The problem I see is that many things in papers and lecture notes are described in very terse, plain rigorous way. Even the maths lecture at the college was presented in this way. I often had the feeling that the lecturer is ‘showing off’, and I often thought they are playing a game of telling everything to a students in a way they have no chance to understand it.

In constrant with this, when something is described by examples, problems, analogies, intuition and induction or by telling the patterns, even understanding the most sophisticated concept becomes easy.

After the intuitive foundations are built then we can generalize to N, other fields, etc, and discover the corner cases and gotchas, and backtrack towards the axioms (or towards the desired level).

But in real life I see that things are explained the other way around: axioms, definition, definition, definition, definition, definition, theorem, proof, theorem, proof, theorem, proof, theorem, proof, definition, definition, definition, definition, definition, theorem, proof, theorem, proof, theorem, proof, theorem, proof.

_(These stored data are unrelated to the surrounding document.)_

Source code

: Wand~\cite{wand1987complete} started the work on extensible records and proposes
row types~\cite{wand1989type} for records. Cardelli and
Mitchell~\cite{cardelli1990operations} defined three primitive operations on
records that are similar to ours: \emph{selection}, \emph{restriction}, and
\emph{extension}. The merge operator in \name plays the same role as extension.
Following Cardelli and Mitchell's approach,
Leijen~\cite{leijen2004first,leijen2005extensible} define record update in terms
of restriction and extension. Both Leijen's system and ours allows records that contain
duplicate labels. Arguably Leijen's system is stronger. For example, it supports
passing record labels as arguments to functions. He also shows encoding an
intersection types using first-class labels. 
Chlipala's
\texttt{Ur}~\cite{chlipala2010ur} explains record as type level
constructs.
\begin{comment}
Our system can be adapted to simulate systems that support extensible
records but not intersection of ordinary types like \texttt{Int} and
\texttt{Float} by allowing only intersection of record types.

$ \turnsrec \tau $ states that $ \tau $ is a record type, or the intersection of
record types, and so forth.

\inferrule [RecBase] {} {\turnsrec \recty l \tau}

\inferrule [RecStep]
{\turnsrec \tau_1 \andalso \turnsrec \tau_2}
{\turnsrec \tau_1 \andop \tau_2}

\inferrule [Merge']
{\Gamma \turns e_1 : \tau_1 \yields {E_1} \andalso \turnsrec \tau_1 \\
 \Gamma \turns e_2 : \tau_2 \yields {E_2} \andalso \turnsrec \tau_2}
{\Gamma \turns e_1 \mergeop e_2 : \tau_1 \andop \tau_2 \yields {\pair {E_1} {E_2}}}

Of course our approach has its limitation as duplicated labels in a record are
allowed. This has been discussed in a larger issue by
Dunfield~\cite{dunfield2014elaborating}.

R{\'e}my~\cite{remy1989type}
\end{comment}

It’s very easy to get lost at the very beginning. Because all look like meaningless symbol folding. It’s very easy to get lost in this. All that’s missing is: what is this all about? What can I do with this?

For me this’s something like deciphering what does a program do by starting from the silicon and learning how to build an x86 CPU, then reading the machine code. While you can do the same by reading the nicely commented source code, without even knowing anything about the gory details of the hardware.

Personally I cannot think of differentiation without visualizing the slope or thinking of a rate of change; also I cannot think of integration without visualizing the area under the graph, or thinking of summation. Visualizing matrix determinant as an area of a parallelogram (22) or a parallelepiped (33) was a great eye opener, now I know why the determinant of 0 is so special.

I’ve also found saying ‘x and y have the same sign’ in plain Enlish much easier to understand than simply writing down ‘xy > 0’.

I like maths, I like puzzles, I like solving problems, I like understanding world. I can prove many theorems. I can use mathematical tools when I need to. But excess rigor is not for me.

Probably I’m thinking this way because I’m an engineer, and I use maths, not inventing it. But heck I discovered, reinvented many things way before I learned about it.